(What is being asked) Reproduce the whole listing exactly and let no picture into the copy.

(Data records)
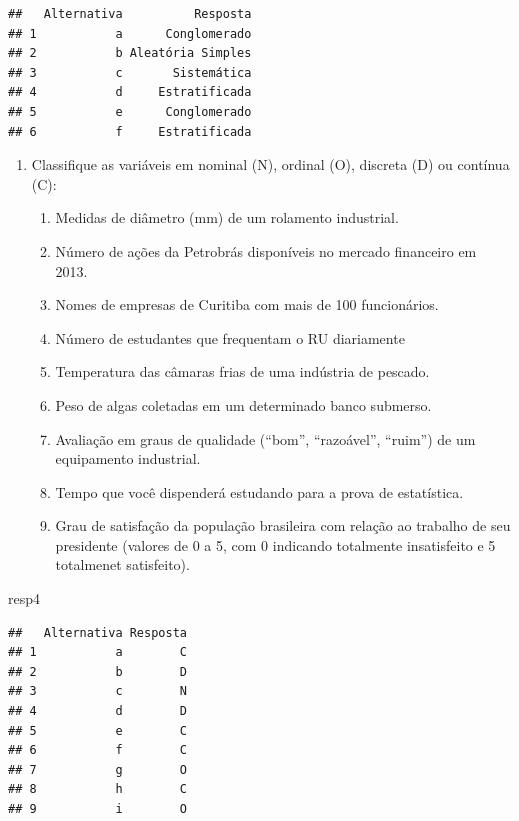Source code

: \documentclass[]{article}
\newenvironment{Shaded}{\begin{snugshade}}{\end{snugshade}}
\newcommand{\NormalTok}[1]{#1}
\providecommand{\tightlist}{%
  \setlength{\itemsep}{0pt}\setlength{\parskip}{0pt}}
\begin{document}
\begin{verbatim}
##   Alternativa          Resposta
## 1           a      Conglomerado
## 2           b Aleatória Simples
## 3           c       Sistemática
## 4           d     Estratificada
## 5           e      Conglomerado
## 6           f     Estratificada
\end{verbatim}

\begin{enumerate}
\def\labelenumi{\arabic{enumi}.}
\setcounter{enumi}{3}
\tightlist
\item
  Classifique as variáveis em nominal (N), ordinal (O), discreta (D) ou
  contínua (C):

  \begin{enumerate}
  \def\labelenumii{(\alph{enumii})}
  \tightlist
  \item
    Medidas de diâmetro (mm) de um rolamento industrial.
  \item
    Número de ações da Petrobrás disponíveis no mercado financeiro em
    2013.
  \item
    Nomes de empresas de Curitiba com mais de 100 funcionários.
  \item
    Número de estudantes que frequentam o RU diariamente
  \item
    Temperatura das câmaras frias de uma indústria de pescado.
  \item
    Peso de algas coletadas em um determinado banco submerso.
  \item
    Avaliação em graus de qualidade (``bom'', ``razoável'', ``ruim'') de
    um equipamento industrial.
  \item
    Tempo que você dispenderá estudando para a prova de estatística.
  \item
    Grau de satisfação da população brasileira com relação ao trabalho
    de seu presidente (valores de 0 a 5, com 0 indicando totalmente
    insatisfeito e 5 totalmenet satisfeito).
  \end{enumerate}
\end{enumerate}

\begin{Shaded}
\begin{Highlighting}[]
\NormalTok{resp4}
\end{Highlighting}
\end{Shaded}

\begin{verbatim}
##   Alternativa Resposta
## 1           a        C
## 2           b        D
## 3           c        N
## 4           d        D
## 5           e        C
## 6           f        C
## 7           g        O
## 8           h        C
## 9           i        O
\end{verbatim}
\end{document}
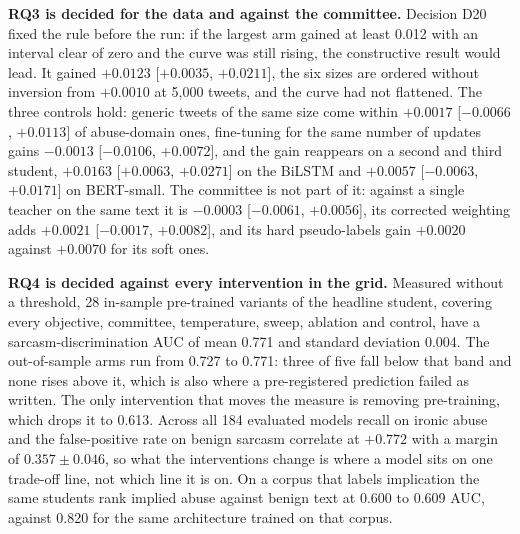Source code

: \textbf{RQ3 is decided for the data and against the committee.} Decision D20 fixed the rule before the
run: if the largest arm gained at least 0.012 with an interval clear of zero and the curve was still
rising, the constructive result would lead. It gained $+0.0123$ [$+0.0035$, $+0.0211$], the six sizes
are ordered without inversion from $+0.0010$ at 5,000 tweets, and the curve had not flattened. The three
controls hold: generic tweets of the same size come within $+0.0017$ [$-0.0066$, $+0.0113$] of
abuse-domain ones, fine-tuning for the same number of updates gains $-0.0013$ [$-0.0106$, $+0.0072$],
and the gain reappears on a second and third student, $+0.0163$ [$+0.0063$, $+0.0271$] on the BiLSTM and
$+0.0057$ [$-0.0063$, $+0.0171$] on BERT-small. The committee is not part of it: against a single
teacher on the same text it is $-0.0003$ [$-0.0061$, $+0.0056$], its corrected weighting adds $+0.0021$
[$-0.0017$, $+0.0082$], and its hard pseudo-labels gain $+0.0020$ against $+0.0070$ for its soft ones.

\textbf{RQ4 is decided against every intervention in the grid.} Measured without a threshold, 28
in-sample pre-trained variants of the headline student, covering every objective, committee,
temperature, sweep, ablation and control, have a sarcasm-discrimination AUC of mean 0.771 and standard
deviation 0.004. The out-of-sample arms run from 0.727 to 0.771: three of five fall below that band and
none rises above it, which is also where a pre-registered prediction failed as written. The only
intervention that moves the measure is removing pre-training, which drops it to 0.613. Across all 184
evaluated models recall on ironic abuse and the false-positive rate on benign sarcasm correlate at
$+0.772$ with a margin of $0.357 \pm 0.046$, so what the interventions change is where a model sits on
one trade-off line, not which line it is on. On a corpus that labels implication the same students rank
implied abuse against benign text at 0.600 to 0.609 AUC, against 0.820 for the same architecture trained
on that corpus.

(Expected answer)
Source code

: \documentclass[]{article}
\newenvironment{Shaded}{\begin{snugshade}}{\end{snugshade}}
\newcommand{\NormalTok}[1]{#1}
\providecommand{\tightlist}{%
  \setlength{\itemsep}{0pt}\setlength{\parskip}{0pt}}
\begin{document}
\begin{verbatim}
##   Alternativa          Resposta
## 1           a      Conglomerado
## 2           b Aleatória Simples
## 3           c       Sistemática
## 4           d     Estratificada
## 5           e      Conglomerado
## 6           f     Estratificada
\end{verbatim}

\begin{enumerate}
\def\labelenumi{\arabic{enumi}.}
\setcounter{enumi}{3}
\tightlist
\item
  Classifique as variáveis em nominal (N), ordinal (O), discreta (D) ou
  contínua (C):

  \begin{enumerate}
  \def\labelenumii{(\alph{enumii})}
  \tightlist
  \item
    Medidas de diâmetro (mm) de um rolamento industrial.
  \item
    Número de ações da Petrobrás disponíveis no mercado financeiro em
    2013.
  \item
    Nomes de empresas de Curitiba com mais de 100 funcionários.
  \item
    Número de estudantes que frequentam o RU diariamente
  \item
    Temperatura das câmaras frias de uma indústria de pescado.
  \item
    Peso de algas coletadas em um determinado banco submerso.
  \item
    Avaliação em graus de qualidade (``bom'', ``razoável'', ``ruim'') de
    um equipamento industrial.
  \item
    Tempo que você dispenderá estudando para a prova de estatística.
  \item
    Grau de satisfação da população brasileira com relação ao trabalho
    de seu presidente (valores de 0 a 5, com 0 indicando totalmente
    insatisfeito e 5 totalmenet satisfeito).
  \end{enumerate}
\end{enumerate}

\begin{Shaded}
\begin{Highlighting}[]
\NormalTok{resp4}
\end{Highlighting}
\end{Shaded}

\begin{verbatim}
##   Alternativa Resposta
## 1           a        C
## 2           b        D
## 3           c        N
## 4           d        D
## 5           e        C
## 6           f        C
## 7           g        O
## 8           h        C
## 9           i        O
\end{verbatim}
\end{document}
Source code

: \textbf{RQ3 is decided for the data and against the committee.} Decision D20 fixed the rule before the
run: if the largest arm gained at least 0.012 with an interval clear of zero and the curve was still
rising, the constructive result would lead. It gained $+0.0123$ [$+0.0035$, $+0.0211$], the six sizes
are ordered without inversion from $+0.0010$ at 5,000 tweets, and the curve had not flattened. The three
controls hold: generic tweets of the same size come within $+0.0017$ [$-0.0066$, $+0.0113$] of
abuse-domain ones, fine-tuning for the same number of updates gains $-0.0013$ [$-0.0106$, $+0.0072$],
and the gain reappears on a second and third student, $+0.0163$ [$+0.0063$, $+0.0271$] on the BiLSTM and
$+0.0057$ [$-0.0063$, $+0.0171$] on BERT-small. The committee is not part of it: against a single
teacher on the same text it is $-0.0003$ [$-0.0061$, $+0.0056$], its corrected weighting adds $+0.0021$
[$-0.0017$, $+0.0082$], and its hard pseudo-labels gain $+0.0020$ against $+0.0070$ for its soft ones.

\textbf{RQ4 is decided against every intervention in the grid.} Measured without a threshold, 28
in-sample pre-trained variants of the headline student, covering every objective, committee,
temperature, sweep, ablation and control, have a sarcasm-discrimination AUC of mean 0.771 and standard
deviation 0.004. The out-of-sample arms run from 0.727 to 0.771: three of five fall below that band and
none rises above it, which is also where a pre-registered prediction failed as written. The only
intervention that moves the measure is removing pre-training, which drops it to 0.613. Across all 184
evaluated models recall on ironic abuse and the false-positive rate on benign sarcasm correlate at
$+0.772$ with a margin of $0.357 \pm 0.046$, so what the interventions change is where a model sits on
one trade-off line, not which line it is on. On a corpus that labels implication the same students rank
implied abuse against benign text at 0.600 to 0.609 AUC, against 0.820 for the same architecture trained
on that corpus.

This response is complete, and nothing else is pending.